TASK DIRECTIONS ▸ Write the entries out again. Every character must match.

AVAILABLE DATA ▸

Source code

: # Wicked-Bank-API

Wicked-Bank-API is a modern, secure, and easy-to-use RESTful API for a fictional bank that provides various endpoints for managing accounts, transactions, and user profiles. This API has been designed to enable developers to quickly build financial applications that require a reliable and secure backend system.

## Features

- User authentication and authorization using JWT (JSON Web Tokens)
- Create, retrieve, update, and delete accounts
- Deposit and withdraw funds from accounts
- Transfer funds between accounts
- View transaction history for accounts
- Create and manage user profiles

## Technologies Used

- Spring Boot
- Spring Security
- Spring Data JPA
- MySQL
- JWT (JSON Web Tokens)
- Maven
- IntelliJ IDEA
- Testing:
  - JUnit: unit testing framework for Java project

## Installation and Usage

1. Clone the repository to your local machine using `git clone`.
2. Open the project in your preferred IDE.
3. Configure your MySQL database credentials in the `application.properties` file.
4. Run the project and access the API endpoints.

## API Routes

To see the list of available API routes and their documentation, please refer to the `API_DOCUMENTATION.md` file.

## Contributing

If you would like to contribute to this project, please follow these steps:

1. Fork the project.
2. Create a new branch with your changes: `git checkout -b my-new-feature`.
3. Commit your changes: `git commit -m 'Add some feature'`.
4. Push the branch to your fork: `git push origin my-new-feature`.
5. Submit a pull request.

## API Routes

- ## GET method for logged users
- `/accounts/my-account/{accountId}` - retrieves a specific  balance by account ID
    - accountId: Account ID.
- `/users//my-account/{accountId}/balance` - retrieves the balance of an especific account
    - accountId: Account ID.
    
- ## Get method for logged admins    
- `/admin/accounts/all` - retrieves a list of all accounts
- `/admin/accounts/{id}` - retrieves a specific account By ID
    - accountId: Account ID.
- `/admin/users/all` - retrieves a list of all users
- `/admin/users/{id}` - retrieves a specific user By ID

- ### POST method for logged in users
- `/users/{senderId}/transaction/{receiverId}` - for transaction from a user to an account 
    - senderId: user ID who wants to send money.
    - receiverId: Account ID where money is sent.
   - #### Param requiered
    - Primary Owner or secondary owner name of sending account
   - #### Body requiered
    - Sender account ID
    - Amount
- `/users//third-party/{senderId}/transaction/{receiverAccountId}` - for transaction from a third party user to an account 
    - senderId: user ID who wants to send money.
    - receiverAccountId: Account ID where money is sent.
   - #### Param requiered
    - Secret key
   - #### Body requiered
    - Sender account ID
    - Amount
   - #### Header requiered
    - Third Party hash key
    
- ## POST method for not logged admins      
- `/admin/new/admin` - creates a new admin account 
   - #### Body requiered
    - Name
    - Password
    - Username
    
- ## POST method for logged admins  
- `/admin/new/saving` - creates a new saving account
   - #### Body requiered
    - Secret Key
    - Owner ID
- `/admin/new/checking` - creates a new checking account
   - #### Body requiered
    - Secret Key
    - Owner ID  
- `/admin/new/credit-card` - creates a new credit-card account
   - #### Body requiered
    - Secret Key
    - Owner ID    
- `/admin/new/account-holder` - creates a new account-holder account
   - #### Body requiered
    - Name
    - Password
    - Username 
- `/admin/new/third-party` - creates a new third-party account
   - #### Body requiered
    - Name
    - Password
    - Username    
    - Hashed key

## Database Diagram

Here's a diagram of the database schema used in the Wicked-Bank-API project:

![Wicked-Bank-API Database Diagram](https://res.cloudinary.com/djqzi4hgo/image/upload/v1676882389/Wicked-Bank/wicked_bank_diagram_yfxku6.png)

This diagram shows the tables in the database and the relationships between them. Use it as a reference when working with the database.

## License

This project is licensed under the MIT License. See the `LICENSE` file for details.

RESULT ▸
Source code

: # Wicked-Bank-API

Wicked-Bank-API is a modern, secure, and easy-to-use RESTful API for a fictional bank that provides various endpoints for managing accounts, transactions, and user profiles. This API has been designed to enable developers to quickly build financial applications that require a reliable and secure backend system.

## Features

- User authentication and authorization using JWT (JSON Web Tokens)
- Create, retrieve, update, and delete accounts
- Deposit and withdraw funds from accounts
- Transfer funds between accounts
- View transaction history for accounts
- Create and manage user profiles

## Technologies Used

- Spring Boot
- Spring Security
- Spring Data JPA
- MySQL
- JWT (JSON Web Tokens)
- Maven
- IntelliJ IDEA
- Testing:
  - JUnit: unit testing framework for Java project

## Installation and Usage

1. Clone the repository to your local machine using `git clone`.
2. Open the project in your preferred IDE.
3. Configure your MySQL database credentials in the `application.properties` file.
4. Run the project and access the API endpoints.

## API Routes

To see the list of available API routes and their documentation, please refer to the `API_DOCUMENTATION.md` file.

## Contributing

If you would like to contribute to this project, please follow these steps:

1. Fork the project.
2. Create a new branch with your changes: `git checkout -b my-new-feature`.
3. Commit your changes: `git commit -m 'Add some feature'`.
4. Push the branch to your fork: `git push origin my-new-feature`.
5. Submit a pull request.

## API Routes

- ## GET method for logged users
- `/accounts/my-account/{accountId}` - retrieves a specific  balance by account ID
    - accountId: Account ID.
- `/users//my-account/{accountId}/balance` - retrieves the balance of an especific account
    - accountId: Account ID.
    
- ## Get method for logged admins    
- `/admin/accounts/all` - retrieves a list of all accounts
- `/admin/accounts/{id}` - retrieves a specific account By ID
    - accountId: Account ID.
- `/admin/users/all` - retrieves a list of all users
- `/admin/users/{id}` - retrieves a specific user By ID

- ### POST method for logged in users
- `/users/{senderId}/transaction/{receiverId}` - for transaction from a user to an account 
    - senderId: user ID who wants to send money.
    - receiverId: Account ID where money is sent.
   - #### Param requiered
    - Primary Owner or secondary owner name of sending account
   - #### Body requiered
    - Sender account ID
    - Amount
- `/users//third-party/{senderId}/transaction/{receiverAccountId}` - for transaction from a third party user to an account 
    - senderId: user ID who wants to send money.
    - receiverAccountId: Account ID where money is sent.
   - #### Param requiered
    - Secret key
   - #### Body requiered
    - Sender account ID
    - Amount
   - #### Header requiered
    - Third Party hash key
    
- ## POST method for not logged admins      
- `/admin/new/admin` - creates a new admin account 
   - #### Body requiered
    - Name
    - Password
    - Username
    
- ## POST method for logged admins  
- `/admin/new/saving` - creates a new saving account
   - #### Body requiered
    - Secret Key
    - Owner ID
- `/admin/new/checking` - creates a new checking account
   - #### Body requiered
    - Secret Key
    - Owner ID  
- `/admin/new/credit-card` - creates a new credit-card account
   - #### Body requiered
    - Secret Key
    - Owner ID    
- `/admin/new/account-holder` - creates a new account-holder account
   - #### Body requiered
    - Name
    - Password
    - Username 
- `/admin/new/third-party` - creates a new third-party account
   - #### Body requiered
    - Name
    - Password
    - Username    
    - Hashed key

## Database Diagram

Here's a diagram of the database schema used in the Wicked-Bank-API project:

![Wicked-Bank-API Database Diagram](https://res.cloudinary.com/djqzi4hgo/image/upload/v1676882389/Wicked-Bank/wicked_bank_diagram_yfxku6.png)

This diagram shows the tables in the database and the relationships between them. Use it as a reference when working with the database.

## License

This project is licensed under the MIT License. See the `LICENSE` file for details.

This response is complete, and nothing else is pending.